1.  Before assuming the marble is yellowed due to iron be sure to attempt cleaning and stripping with a good alkaline based stripper.  If these procedures fail then testing for iron will be necessary.

 2.  If a flood has occurred or excessive water was used first check the water for iron.  There are several inexpensive test kits available that can be used to check the iron content in water.  Check with your local plumbing supply store or store carrying water softening supplies.  If any amount of iron is detected then it is possible iron has entered the stone through the water supply.  To eliminate the iron there are chelating chemicals that can be added to the water to prevent the iron from staining.  This is very important if the stone is cleaned with this water.

 3.  If the water contains no iron and even if it does the stone should be checked for iron content.  Remove a small sample of the stone  and contact a testing lab and have them analyzed it for total iron.  If there are spare tiles that have never been installed also have them tested for total iron.  If iron is present naturally in this stone, it will probably be detected in the spare tile.    If the results return with iron present then the following procedure should be tested.

 4.  Check the stone for moisture.  A moisture meter is a useful instrument that can be employed to check the stone for moisture.  If the stone contains water, it is very possible that iron is beginning to oxidize.

 Removing Iron Staining:

 1.  Prepare a solution of water and the following chemical: Sodium Hydro sulfite and Sodium Metabisulfite.  These chemicals are available in a product called Iron-Out(TM) from your plumbing supply or home center.  Mix a solution in water and apply to the effected area.  Allow solution to soak in and keep wet for several hours. Do not allow solution to dry.  After several hours pick up excess solution with a wet vacuum and rinse throughly with water and a chelating agent such as EDTA.  Be prepared to repolish any marble since these chemicals can cause etching.

 2.  If the above procedure fails than prepare a poultice with diatomaceous earth and the Iron Out(TM).  Mix the poultice into a thick paste and apply to a small area.  Cover the poultice with plastic and allow it to sit covered for 24 hours.  After 24 hours remove the poultice paste and rinse the area with water and a chelating agent.  If the stain is removed, the entire surface can be treated. If the stain still remains then replacement is the only solution.

 Before the above procedure can be performed, it is important that the effected area be dry.  If water or moisture are still present, oxidation of iron may continue

 The yellowing of stone is a common problem.  New installations should be sealed with a good quality penetrating sealer(impregnator) Which will help prevent oxidation of the iron by eliminating moisture.

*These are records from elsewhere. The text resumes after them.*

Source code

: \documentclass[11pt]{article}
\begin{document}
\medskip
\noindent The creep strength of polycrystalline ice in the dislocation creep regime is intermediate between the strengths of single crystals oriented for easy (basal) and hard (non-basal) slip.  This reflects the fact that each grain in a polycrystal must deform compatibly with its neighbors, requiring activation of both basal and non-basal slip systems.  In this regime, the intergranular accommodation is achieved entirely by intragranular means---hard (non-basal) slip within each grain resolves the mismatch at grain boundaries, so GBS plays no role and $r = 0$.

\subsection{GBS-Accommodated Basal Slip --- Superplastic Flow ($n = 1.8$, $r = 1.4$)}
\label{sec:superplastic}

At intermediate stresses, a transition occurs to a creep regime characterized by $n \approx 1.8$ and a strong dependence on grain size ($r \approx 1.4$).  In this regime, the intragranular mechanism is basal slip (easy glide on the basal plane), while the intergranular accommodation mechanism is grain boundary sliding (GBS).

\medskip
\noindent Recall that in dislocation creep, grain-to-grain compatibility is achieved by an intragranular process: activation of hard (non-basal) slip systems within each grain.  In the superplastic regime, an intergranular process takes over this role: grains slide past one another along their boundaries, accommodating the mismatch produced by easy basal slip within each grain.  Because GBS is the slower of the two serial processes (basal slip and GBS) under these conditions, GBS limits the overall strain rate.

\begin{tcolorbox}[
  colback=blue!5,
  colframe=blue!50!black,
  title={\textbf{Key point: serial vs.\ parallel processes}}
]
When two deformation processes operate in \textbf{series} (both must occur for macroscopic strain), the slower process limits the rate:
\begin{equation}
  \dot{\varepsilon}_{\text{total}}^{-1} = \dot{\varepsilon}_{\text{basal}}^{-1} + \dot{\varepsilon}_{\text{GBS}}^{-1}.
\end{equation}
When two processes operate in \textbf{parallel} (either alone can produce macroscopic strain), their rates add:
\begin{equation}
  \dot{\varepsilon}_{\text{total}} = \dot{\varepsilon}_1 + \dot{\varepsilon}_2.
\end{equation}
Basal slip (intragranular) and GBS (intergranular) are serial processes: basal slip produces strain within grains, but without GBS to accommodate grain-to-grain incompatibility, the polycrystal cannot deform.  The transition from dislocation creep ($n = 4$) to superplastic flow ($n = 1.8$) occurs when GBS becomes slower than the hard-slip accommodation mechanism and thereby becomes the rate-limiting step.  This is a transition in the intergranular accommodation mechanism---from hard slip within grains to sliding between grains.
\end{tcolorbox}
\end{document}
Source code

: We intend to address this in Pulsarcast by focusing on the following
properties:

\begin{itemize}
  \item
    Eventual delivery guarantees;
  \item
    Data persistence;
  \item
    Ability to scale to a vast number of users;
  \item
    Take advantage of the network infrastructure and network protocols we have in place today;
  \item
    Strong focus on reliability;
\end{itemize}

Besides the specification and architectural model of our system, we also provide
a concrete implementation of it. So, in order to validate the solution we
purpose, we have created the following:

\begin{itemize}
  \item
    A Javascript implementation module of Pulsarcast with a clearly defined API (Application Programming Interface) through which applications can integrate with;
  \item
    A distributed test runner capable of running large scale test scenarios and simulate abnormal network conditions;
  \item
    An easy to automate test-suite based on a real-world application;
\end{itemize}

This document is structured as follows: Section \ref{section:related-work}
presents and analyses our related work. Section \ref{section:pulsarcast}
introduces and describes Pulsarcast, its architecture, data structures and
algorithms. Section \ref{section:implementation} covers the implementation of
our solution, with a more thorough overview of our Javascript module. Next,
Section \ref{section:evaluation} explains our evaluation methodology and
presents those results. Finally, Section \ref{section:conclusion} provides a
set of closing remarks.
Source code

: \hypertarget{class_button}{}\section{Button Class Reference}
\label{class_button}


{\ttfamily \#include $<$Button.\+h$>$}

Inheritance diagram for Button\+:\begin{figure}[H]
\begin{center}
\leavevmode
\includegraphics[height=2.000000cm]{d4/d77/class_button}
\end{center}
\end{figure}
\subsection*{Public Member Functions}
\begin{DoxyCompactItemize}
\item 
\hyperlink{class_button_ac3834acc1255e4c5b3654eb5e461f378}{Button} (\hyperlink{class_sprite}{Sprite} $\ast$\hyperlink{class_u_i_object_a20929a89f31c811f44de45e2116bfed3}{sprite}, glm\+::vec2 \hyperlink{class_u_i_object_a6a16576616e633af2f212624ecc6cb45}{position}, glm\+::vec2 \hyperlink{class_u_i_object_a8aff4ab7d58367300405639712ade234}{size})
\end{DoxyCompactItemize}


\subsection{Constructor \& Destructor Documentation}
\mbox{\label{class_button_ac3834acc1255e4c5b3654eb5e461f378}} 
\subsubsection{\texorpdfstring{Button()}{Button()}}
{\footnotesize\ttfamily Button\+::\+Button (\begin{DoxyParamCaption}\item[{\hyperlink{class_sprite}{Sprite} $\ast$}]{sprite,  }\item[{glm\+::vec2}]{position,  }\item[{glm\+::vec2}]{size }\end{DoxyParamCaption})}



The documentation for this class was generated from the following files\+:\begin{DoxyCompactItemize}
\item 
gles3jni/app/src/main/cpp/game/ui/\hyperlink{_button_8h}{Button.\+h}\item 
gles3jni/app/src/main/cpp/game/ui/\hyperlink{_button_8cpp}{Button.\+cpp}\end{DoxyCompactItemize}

 The above procedure has proven successful in some cases of iron staining however if the following test does not produce the desired results I would recommend replacement of the effected areas.

  Warping

 several type of thin stone tiles are very susceptible to warping. Many of the green marbles and a few agglomerate marbles are notorious for this warping condition.  Many of an installer have had the surprise to find that there tile installation has become warped overnight. Why does this a happen and can it be prevented.  Warping is caused by water. Green marble set with any water based material will have a tendency to warp.  The mechanism of why the tile warps is somewhat a mystery.  Some believe that the water fills the pores of the stone and when the water evaporates the orientation of the stones crystal change and cause it to warp.  Whatever the reason, one thing is for sure, green marble can warp when set with water based materials.

 Cure: Once a green marble tile warps it is difficult to repair. Attempts have been made to grind the tile flat , but this usually fails since additional water is introduced during the grinding process. The green simply warps again.

 Prevention; The only way to prevent warping is to install it properly with a non-water based material such as epoxy. Some installers have also ben successful in sealing the back of the tile with epoxy and installing it in a water based system(see July Stone & tile Report).  Do not attempt to seal the back of the tile with a silicone sealer.  The silicone acts as a water repellant and will cause the setting material to fail resulting in a bond loss.

 Erosion

 Erosion is a condition found when stone is exposed to constant amounts of water. This is especially true with marble that is used in water fountains.  While marble is a very decorative material, it is one of the worst materials to use in or around water.  Marble is composed of calcium carbonate. Calcium carbonate is a water soluble mineral. Quite simply this means it will dissolve in water. Want proof, visit the Grand Canyon.  Erosion can be recognized by a slow deterioration of the stone surface. With polished stone the polish will be worn off. In older installations, the stone may become very soft, brittle and in extreme conditions, it will powder.

If any architects or designers are reading this article I beg you no to use marble for water fountains.  If you do, plan on very high maintenance costs and plan on replacement in about five to ten years if not sooner.

 Stabilizing erosion:

 If your faced with trying to stabilize a marble fountain that is already deteriorated there are some treatment that can be applied that will extend the life of the marble. These treatments are general called consolidants and serve to replace the natural binders that are lost through erosion. Consolidants can be tricky and quite often will cause discoloration of the surface. Be sure to test the consolidant carefully before use.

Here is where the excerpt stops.